LOUISIANA — A Louisiana university was found in contempt of court Wednesday for its failure to produce records related to its recent presidential search.

The order of contempt — and $500 per day fine that accompanied it — is the latest in a months-long legal battle between Louisiana State University and media outlets in the state over records related to the presidential search that hired F. King Alexander.

Judge Janice Clark ordered Louisiana State University to release its presidential candidates’ names on April 30, but the school has not yet done so, citing a desire to appeal, given a conflicting ruling in a second lawsuit.

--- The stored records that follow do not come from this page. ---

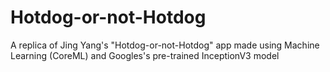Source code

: # Hotdog-or-not-Hotdog

A replica of Jing Yang's "Hotdog-or-not-Hotdog" app made using Machine Learning (CoreML) and Googles's pre-trained InceptionV3 model
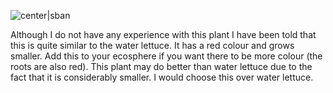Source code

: ![center|sban](b9e65aa517a43f4175199b713c530f7a.png)

Although I do not have any experience with this plant I have been told that this is quite similar to the water lettuce. It has a red colour and grows smaller. Add this to your ecosphere if you want there to be more colour (the roots are also red). This plant may do better than water lettuce due to the fact that it is considerably smaller. I would choose this over water lettuce.
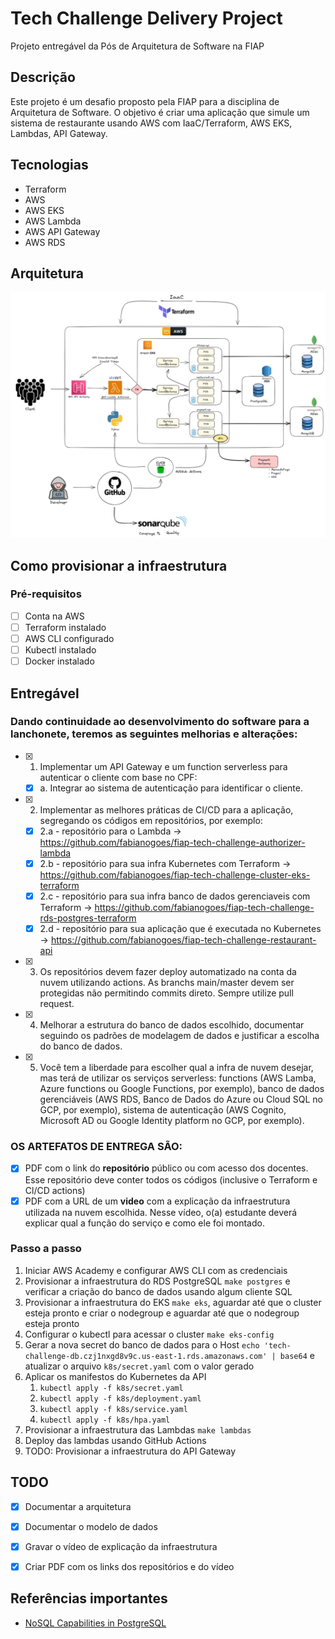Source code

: # Tech Challenge Delivery Project
Projeto entregável da Pós de Arquitetura de Software na FIAP

## Descrição
Este projeto é um desafio proposto pela FIAP para a disciplina de Arquitetura de Software. O objetivo é criar uma aplicação que simule um sistema de restaurante usando AWS com IaaC/Terraform, AWS EKS, Lambdas, API Gateway.

## Tecnologias
- Terraform
- AWS
- AWS EKS
- AWS Lambda
- AWS API Gateway
- AWS RDS

## Arquitetura
![Architecture](fiap-tech-challenge-architecture-f4.png)

## Como provisionar a infraestrutura

### Pré-requisitos
- [ ] Conta na AWS
- [ ] Terraform instalado
- [ ] AWS CLI configurado
- [ ] Kubectl instalado
- [ ] Docker instalado

## Entregável

### Dando continuidade ao desenvolvimento do software para a lanchonete, teremos as seguintes melhorias e alterações:

- [x] 1. Implementar um API Gateway e um function serverless para autenticar o cliente com base no CPF:
    - [x] a. Integrar ao sistema de autenticação para identificar o cliente.
- [x] 2. Implementar as melhores práticas de CI/CD para a aplicação, segregando os códigos em repositórios, por exemplo:
    - [x] 2.a - repositório para o Lambda -> https://github.com/fabianogoes/fiap-tech-challenge-authorizer-lambda
    - [x] 2.b - repositório para sua infra Kubernetes com Terraform -> https://github.com/fabianogoes/fiap-tech-challenge-cluster-eks-terraform
    - [x] 2.c - repositório para sua infra banco de dados gerenciaveis com Terraform -> https://github.com/fabianogoes/fiap-tech-challenge-rds-postgres-terraform
    - [x] 2.d - repositório para sua aplicação que é executada no Kubernetes -> https://github.com/fabianogoes/fiap-tech-challenge-restaurant-api
- [x] 3. Os repositórios devem fazer deploy automatizado na conta da nuvem utilizando actions. As branchs main/master devem ser protegidas não permitindo commits direto. Sempre utilize pull request.
- [x] 4. Melhorar a estrutura do banco de dados escolhido, documentar seguindo os padrões de modelagem de dados e justificar a escolha do banco de dados.
- [x] 5. Você tem a liberdade para escolher qual a infra de nuvem desejar, mas terá de utilizar os serviços serverless: functions (AWS Lamba, Azure functions ou Google Functions, por exemplo), banco de dados gerenciáveis (AWS RDS, Banco de Dados do Azure ou Cloud SQL no GCP, por exemplo), sistema de autenticação (AWS Cognito, Microsoft AD ou Google Identity platform no GCP, por exemplo).

### OS ARTEFATOS DE ENTREGA SÃO:

- [x]  PDF com o link do **repositório** público ou com acesso dos docentes. Esse repositório deve conter todos os códigos (inclusive o Terraform e Cl/CD actions)
- [x]  PDF com a URL de um **video** com a explicação da infraestrutura utilizada na nuvem escolhida.
Nesse vídeo, o(a) estudante deverá explicar qual a função do serviço e como ele foi montado.

### Passo a passo
1. Iniciar AWS Academy e configurar AWS CLI com as credenciais
2. Provisionar a infraestrutura do RDS PostgreSQL `make postgres` e verificar a criação do banco de dados usando algum cliente SQL
3. Provisionar a infraestrutura do EKS `make eks`, aguardar até que o cluster esteja pronto e criar o nodegroup e aguardar até que o nodegroup esteja pronto  
4. Configurar o kubectl para acessar o cluster `make eks-config` 
5. Gerar a nova secret do banco de dados para o Host `echo 'tech-challenge-db.czj1nxgd8v9c.us-east-1.rds.amazonaws.com' | base64` e atualizar o arquivo `k8s/secret.yaml` com o valor gerado
6. Aplicar os manifestos do Kubernetes da API
   1. `kubectl apply -f k8s/secret.yaml`
   2. `kubectl apply -f k8s/deployment.yaml`
   3. `kubectl apply -f k8s/service.yaml`
   5. `kubectl apply -f k8s/hpa.yaml`
7. Provisionar a infraestrutura das Lambdas `make lambdas`
8. Deploy das lambdas usando GitHub Actions
9. TODO: Provisionar a infraestrutura do API Gateway

## TODO

- [x] Documentar a arquitetura
- [x] Documentar o modelo de dados
- [x] Gravar o vídeo de explicação da infraestrutura
- [x] Criar PDF com os links dos repositórios e do vídeo

   
## Referências importantes

- [NoSQL Capabilities in PostgreSQL](https://medium.com/@dudkamv/nosql-capabilities-in-postgresql-9eec822886d9#:~:text=PostgreSQL%20as%20a%20Relational%20and%20NoSQL%20Database&text=This%20dual%20capability%20is%20largely,integrity%20of%20a%20relational%20database)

The Advocate and The Times-Picayune both sued for access to the records in April, in a lawsuit that was combined. Andrea Gallo, then-editor-in-chief of the university’s student newspaper, also sued. In the Advocate suit, the newspapers prevailed; in Gallo’s suit, the university prevailed.

Because of the different outcomes, the university wants the case to go before an appellate court, said LSU Director of Media Relations Ernie Ballard in an email statement Wednesday.

The university has not been able to appeal because Judge Clark has not yet issued a final judgment settling the portion of the suit seeking attorney’s fees and damages. The school’s request for a stay of proceedings was denied in July.

Ballard said that the university is not yet ready to give in.

“Today, Judge Clark held LSU in contempt of court and imposed severe penalties for its failure to comply with the judgment rendered by Judge Clark, despite clear law providing that LSU will lose its right to appeal if it complies with the judgment by the appeal becoming moot,” Ballard wrote.

“LSU is committed to pursuing all available appellate relief and to obtaining a proper judicial resolution of a critical issue that can have substantial impact on the recruitment of the best qualified person for academic and other leadership positions throughout the state.”

LSU conducted its presidential search through its private, nonprofit foundation. Previously, the university said it could not release copies of the applications submitted by candidates because they were in the custody of the foundation.

The fine goes back to April 30, excluding dates between May 23 and June 6, when the school had a stay on the order, said Lori Mince, attorney for The Advocate. The total fine so far is approximately $46,000, Mince said.

Mince said the fine is owed to the court and that the media aren’t interested in the money.

“We don’t want them to pay fines,” Mince said. “We just want them to produce the records. So hopefully this will motivate them to do that. We’ll see.”